Millions of people can’t keep pace with insane rental rates

It’s been a housing kick here, for good reason. The availability is too thin; the prices are crazy and getting worse.

Forget about buying a home, many millennials have done so. They don’t have a down payment and, according to a survey, half of those who don’t yet own a home have even given up on trying to save for it. Prices keep going up, there is a chronic shortage of properties for sale at reasonable prices, especially as those with the money move on, buy more modest places, tear them down and build something new. big. Selling prices have jumped more than 24% since 2017.

Those who cannot own a place are forced to be part of the class of probable permanent tenants. Now comes the other bad news: rents are skyrocketing.

Real estate tech site Zumper, which is an apartment rental marketplace, has released its October 2021 rent report (I am linking to an archived version to ensure consistency). Check out some of the median bedroom rent prices:

1. New York: $ 3,100

2. San Francisco: $ 2,800

3. Boston $ 2,530

4. San José $ 2,310

5. Washington $ 2,240

The only city in the top 10 under $ 2,000 was Scottsdale, Arizona, at $ 1,890. The explosion in rents is a bigger problem than a cluster of cities, as the report points out:

“Since March 2020, the median rent for a bedroom has increased by 11.8%, while that for apartments with two beds has increased by 14.3%. With house prices also skyrocketing during the pandemic, soaring housing costs are one of the main drivers of inflation fears. “

As the site also notes, the result becomes a blockage. Many people who in milder times bought homes and moved beyond the rental system, increasing supply and possibly lowering prices, are still renting. More and more people are in need of rental housing, making it a prime product to build in the commercial real estate market (apartments, professionally called multi-family, are a huge business).

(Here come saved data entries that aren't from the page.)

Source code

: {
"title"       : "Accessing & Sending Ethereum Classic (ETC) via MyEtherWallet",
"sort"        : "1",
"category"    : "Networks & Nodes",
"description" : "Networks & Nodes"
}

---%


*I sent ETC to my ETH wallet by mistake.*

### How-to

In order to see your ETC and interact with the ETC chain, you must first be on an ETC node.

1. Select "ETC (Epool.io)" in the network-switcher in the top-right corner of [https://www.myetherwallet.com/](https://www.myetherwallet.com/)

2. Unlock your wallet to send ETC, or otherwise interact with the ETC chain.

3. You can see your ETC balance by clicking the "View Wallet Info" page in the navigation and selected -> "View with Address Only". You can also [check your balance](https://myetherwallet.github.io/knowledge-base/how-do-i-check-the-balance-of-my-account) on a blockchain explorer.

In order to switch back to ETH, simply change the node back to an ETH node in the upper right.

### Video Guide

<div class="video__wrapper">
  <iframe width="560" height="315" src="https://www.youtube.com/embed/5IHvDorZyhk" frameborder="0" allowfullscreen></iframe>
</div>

Such concentrated jumps are one example of why inflation can be so deadly. What does it matter if you can get inexpensive canned tamales? More and more of your income is absorbed by the need for housing, which becomes money invested on behalf of others with no chance that you yourself will see a return.

By channeling so much income into housing, millions of people do not have it to create wealth through investments, which ultimately spill over into other uses.

The bigger question is how long they will be able to afford rents of any kind. The financial pressure had already gotten bad. A Center for Analysis of Budget and Policy Priorities showed that between 2001 and 2019, the median income of renter households only increased by 3.4%, while the median rent increased by 15%. Much of the difference is due to the enduring problems of the Great Recession, as median incomes fell and only regained the loss in 2017.

Now there have been significant rent cuts at the start of the pandemic. But prices have skyrocketed. In August 2021, it was the first time that national rent growth has reached double digits – 11.5% year-over-year, or $ 169 more per month for renters, according to the National Association. of Realtors. That’s even faster than the growth in home prices, which rose 8.6% this month.

How long is it possible for this to last? A lot of people in real estate assume that because people need a place to live, rents can keep going up. But there is not an infinite capacity to absorb the continuous increases because people also need to eat. They need care. They need transportation to get to and from work. They need child care.

We have a strange relationship with each other in this country. There is the underlying assumption that the economy has no limits, that there is an inherent right to absorb as much of each other’s value as there is to take. But it is mathematically absurd. A stable society needs stable systems in which people can get what they need. Drain this ability from others to further fuel your own wealth and you engage in what was called under-optimization.

It can be great for you personally, but terrible for society. Eventually, you have to live in what this society becomes, and it could get horribly ugly. Money can only protect you for a long time.